Un Supergigante molto tecnico, perfetto per le gigantiste. Meno per le velociste. In molte sbagliano, non l’azzurra Laura Pirovano che si mette in testa. Fino a Federica Brignone. Sarebbe il suo tracciato, ma nessuno pretende troppo da lei. Nessuno tranne la diretta interessata, che di scendere per arrivare al traguardo non ne vuole proprio sapere. L’azzurra non sbaglia nulla e crea velocità anche nella fase finale, a lei meno congeniale. Esulta. Sguardo da “tigre” e braccia verso il cielo. Federica è tornata, a prescindere dal risultato. Che la prova fosse buona si era capito subito, la discesa delle atlete, però, lo conferma.
Nessuna tiene il suo ritmo. Eccezion fatta per Sofia Goggia, che al secondo intermedio arriva con 64 centesimi di vantaggio. La gara della vita, fino a lì. La bergamasca, però, si sbilancia allo Scarpadon ed esce, nel silenzio generale che cala lungo l’Olimpia delle Tofane. Per il primato si trema con le discese di Miradoli e Hütter, che però perdono progressivamente nel terzo e quarto intermedio, chiudendo rispettivamente a 41 e 52 centesimi. Brignone non si batte. È il primo oro olimpico in carriera. Un’impresa da scolpire nella storia dello sport italiano e mondiale.
IL MIRACOLO DELLA TIGRE: BRIGNONE D’ORO!
A 315 giorni dall’infortunio, Federica chiude una gara irreale con 41 centesimi di vantaggio su Miradoli e 52 a Huetter! Primo oro olimpico in carriera per l’Azzurra pic.twitter.com/fgVn2hGNVa
— Eurosport IT (@Eurosport_IT) February 12, 2026
Impresa olimpica
Destino toglie, destino dà.
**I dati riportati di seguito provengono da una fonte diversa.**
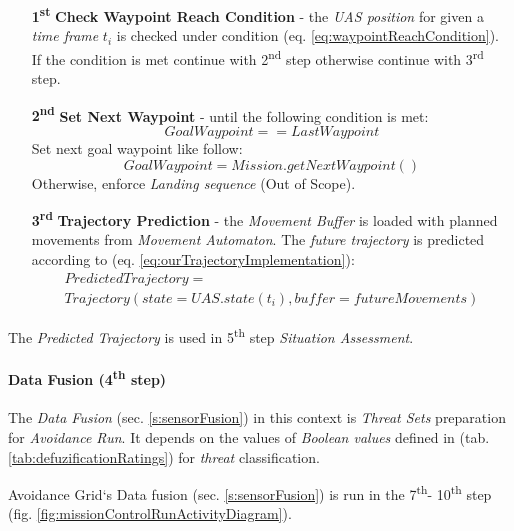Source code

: \begin{itemize}
    \item[\textbf{1\textsuperscript{st}}] \textbf{Check Waypoint Reach Condition} - the \emph{UAS position} for given a \emph{time frame} $t_i$ is checked under condition (eq. \ref{eq:waypointReachCondition}).  If the condition is met continue with 2\textsuperscript{nd} step otherwise continue with 3\textsuperscript{rd} step.

    \item[\textbf{2\textsuperscript{nd}}] \textbf{Set Next Waypoint} - until the following condition is met:
    \begin{equation*}
        Goal Waypoint == Last Waypoint    
    \end{equation*}
    Set next goal waypoint like follow:
    \begin{equation*}
        Goal Waypoint = Mission.get Next Waypoint()
    \end{equation*}
    Otherwise, enforce \emph{Landing sequence} (Out of Scope).
        
    \item[\textbf{3\textsuperscript{rd}}] \textbf{Trajectory Prediction} - the \emph{Movement Buffer} is loaded with planned movements from \emph{Movement Automaton}. The \emph{future trajectory} is predicted according to (eq. \ref{eq:ourTrajectoryImplementation}):
    \begin{multline*}
        Predicted Trajectory = \\Trajectory(state=UAS.state(t_i),buffer=future Movements)
    \end{multline*}
\end{itemize}

\noindent The \emph{Predicted Trajectory} is used in 5\textsuperscript{th} step \emph{Situation Assessment}.

\paragraph{Data Fusion (4\textsuperscript{th} step)} The \emph{Data Fusion} (sec. \ref{s:sensorFusion}) in this context is \emph{Threat Sets} preparation for \emph{Avoidance Run}. It depends on the values of \emph{Boolean values} defined in (tab. \ref{tab:defuzificationRatings}) for \emph{threat} classification.

\begin{note}
    Avoidance Grid`s Data fusion (sec. \ref{s:sensorFusion}) is run in the  7\textsuperscript{th}- 10\textsuperscript{th} step (fig. \ref{fig:missionControlRunActivityDiagram}). 
\end{note}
Lo scorso aprile, l’ultima gara di una stagione gloriosa si rivelava essere anche la più dolorosa. Fisicamente, perché una frattura scomposta di tibia e perone non può non fare male. E mentalmente, perché dover imparare di nuovo a camminare per chi è abituata a spingere il proprio corpo al limite, non può essere facile da accettare.
Queste Olimpiadi Federica le ha volute a tutti i costi. Forse perché molto probabilmente saranno le ultime. O magari perché l’aria di casa è sempre più fresca. Ma onestamente, nessuno avrebbe ipotizzato una sua medaglia. Soprattutto in velocità. Nel SuperG di Crans Montana dello scorso 31 gennaio, l’ultimo prima dei Giochi, Federica era apparsa in difficoltà. A tal punto da mettere in dubbio la sua partecipazione olimpica in gare diverse dal gigante. Per fortuna, non è stato così.

Un gigante dello sci
Se Platone potesse commentare l’impresa di Federica Brignone, difficilmente non la inserirebbe nell’iperuranio. Perché questa vittoria va oltre le gesta sportive e abbraccia tutte quelle emozioni che lo sport è in grado di dare. Quella della rivincita personale, della luce dopo il buio. Di chi sceglie la strada più tortuosa, ma che regala la vista più bella. Dorata.